Effect of TLR4, TLR7 and TLR8 ligands on TRPA1 activation in vitro

We investigated whether TLR ligands can activate TRPA1 receptor. LPS, a TLR4 ligand, Loxoribine, a synthetic anti-viral molecule that acts as TLR7 ligand, and ssRNA40, a TLR8 ligand [28] were used in the present study. LPS, Loxoribine or ssRNA40 alone did not show any increase in 45Ca+2 uptake in these cells (data not shown). We next evaluated whether these TLR ligands could potentiate TRPA1 agonist mediated calcium uptake. As demonstrated in figure 3A, treatment with LPS (10 µg/ml) enhanced AITC, crotonaldehyde, H2O2 and 15d-PGJ2 induced 45Ca+2 uptake in hTRPA1/CHO cells (Figure 3A). A 40% to 80% increase in 45Ca+2 uptake was observed upon LPS pre-treatment compared to TRPA1 agonist alone. Pre-treatment of hTRPA1/CHO cells with Loxoribine (10 µM) or ssRNA40 (1 µg/ml) resulted in a 20% and 30% increase in 45Ca+2 uptake over AITC alone (Figure 3B).
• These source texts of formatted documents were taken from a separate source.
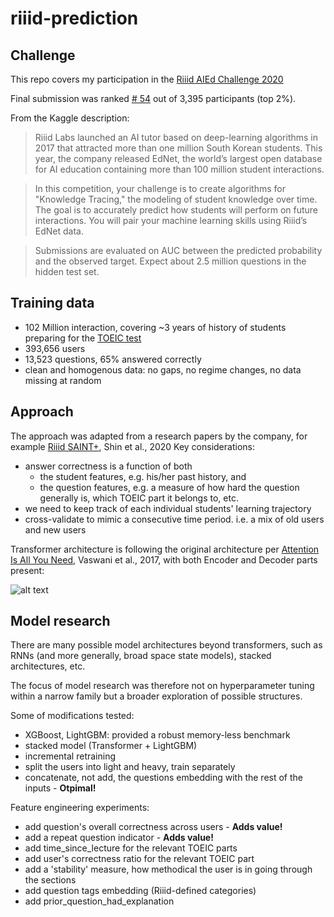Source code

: # riiid-prediction
## Challenge

This repo covers my participation in the [Riiid AIEd Challenge 2020](https://www.kaggle.com/c/riiid-test-answer-prediction/overview)

Final submission was ranked [# 54](https://www.kaggle.com/c/riiid-test-answer-prediction/leaderboard) out of 3,395 participants (top 2%).


From the Kaggle description:
> Riiid Labs launched an AI tutor based on deep-learning algorithms in 2017 that attracted more than one million South Korean students. This year, the company released EdNet, the world’s largest open database for AI education containing more than 100 million student interactions.

> In this competition, your challenge is to create algorithms for "Knowledge Tracing," the modeling of student knowledge over time. The goal is to accurately predict how students will perform on future interactions. You will pair your machine learning skills using Riiid’s EdNet data.

> Submissions are evaluated on AUC between the predicted probability and the observed target.  Expect about 2.5 million questions in the hidden test set.


## Training data
- 102 Million interaction, covering ~3 years of history of students preparing for the [TOEIC test](https://www.ets.org/toeic)
- 393,656 users
- 13,523 questions, 65% answered correctly
- clean and homogenous data: no gaps, no regime changes, no data missing at random

## Approach

The approach was adapted from a research papers by the company, for example [Riiid SAINT+](https://arxiv.org/abs/2010.12042), Shin et al., 2020
Key considerations:
- answer correctness is a function of both 
  - the student features, e.g. his/her past history, and 
  - the question features, e.g. a measure of how hard the question generally is, which TOEIC part it belongs to, etc.
- we need to keep track of each individual students' learning trajectory
- cross-validate to mimic a consecutive time period. i.e. a mix of old users and new users


Transformer architecture is following the original architecture per [Attention Is All You Need](https://arxiv.org/abs/1706.03762), Vaswani et al., 2017, with both Encoder and Decoder parts present:

![alt text](https://drive.google.com/uc?id=14AEscOTfCNBfEJwPBOMpQYO6u2XByHta)


## Model research
There are many possible model architectures beyond transformers, such as RNNs (and more generally, broad space state models), stacked architectures, etc.

The focus of model research was therefore not on hyperparameter tuning within a narrow family but a broader exploration of possible structures.

Some of modifications tested:
- XGBoost, LightGBM: provided a robust memory-less benchmark
- stacked model (Transformer + LightGBM)
- incremental retraining 
- split the users into light and heavy, train separately
- concatenate, not add, the questions embedding with the rest of the inputs - **Otpimal!**

Feature engineering experiments:
- add question's overall correctness across users - **Adds value!**
- add a repeat question indicator - **Adds value!**
- add time_since_lecture for the relevant TOEIC parts
- add user's correctness ratio for the relevant TOEIC part
- add a 'stability' measure, how methodical the user is in going through the sections
- add question tags embedding (Riiid-defined categories)
- add prior_question_had_explanation
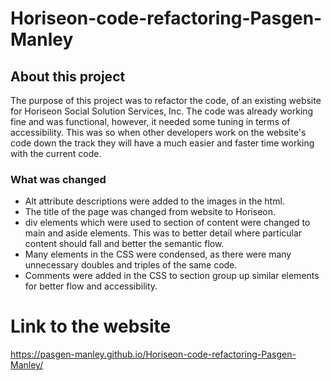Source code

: # Horiseon-code-refactoring-Pasgen-Manley

## About this project

The purpose of this project was to refactor the code, of an existing website for Horiseon Social Solution Services, Inc. The code was already working fine and was functional, however, it needed some tuning in terms of accessibility. This was so when other developers work on the website's code down the track they will have a much easier and faster time working with the current code.

### What was changed

* Alt attribute descriptions were added to the images in the html.
* The title of the page was changed from website to Horiseon.
* div elements which were used to section of content were changed to main and aside elements. This was to better detail where particular content should fall and better the semantic flow.
* Many elements in the CSS were condensed, as there were many unnecessary doubles and triples of the same code.
* Comments were added in the CSS to section group up similar elements for better flow and accessibility.
 

# Link to the website
https://pasgen-manley.github.io/Horiseon-code-refactoring-Pasgen-Manley/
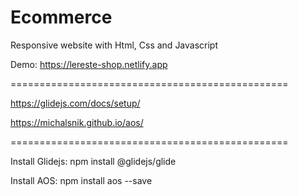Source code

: # Ecommerce

Responsive website with Html, Css and Javascript

Demo: https://lereste-shop.netlify.app

================================================

https://glidejs.com/docs/setup/

https://michalsnik.github.io/aos/

================================================

Install Glidejs: npm install @glidejs/glide

Install AOS: npm install aos --save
We further confirmed the enhanced response of TRPA1 channel to TLR ligands by performing similar experiments in A549 cells. A549 cells have been reported to express endogenous TRPA1 [13] as well as TLR4, TLR7 and TLR8 [29]. Pre-treatment of LPS, Loxoribine and ssRNA40 enhanced AITC mediated 45Ca+2 uptake by 30%, 30% and 60% respectively in A549 cells (Figure 3C). We noticed during the above studies that the TLR agonists required unusually longer preincubation time of 16-18 hours to show any measurable enhancement in 45Ca+2 uptake compared to 2–4 minutes as required by other TRPA1 agonists such as AITC, crotonaldehyde, H2O2 and 15d-PGJ2. We therefore suspected effect at gene expression level rather than at receptor activity level and hence investigated whether pre-incubation with TLR ligands upregulates TRPA1 expression. As shown in figure 3D, TLR ligands markedly increased TRPA1 mRNA levels in hTRPA1/CHO cells as compared to control. Similar upregulation of TRPV1 expression by TLR ligands was reported earlier in DRG neurons [22].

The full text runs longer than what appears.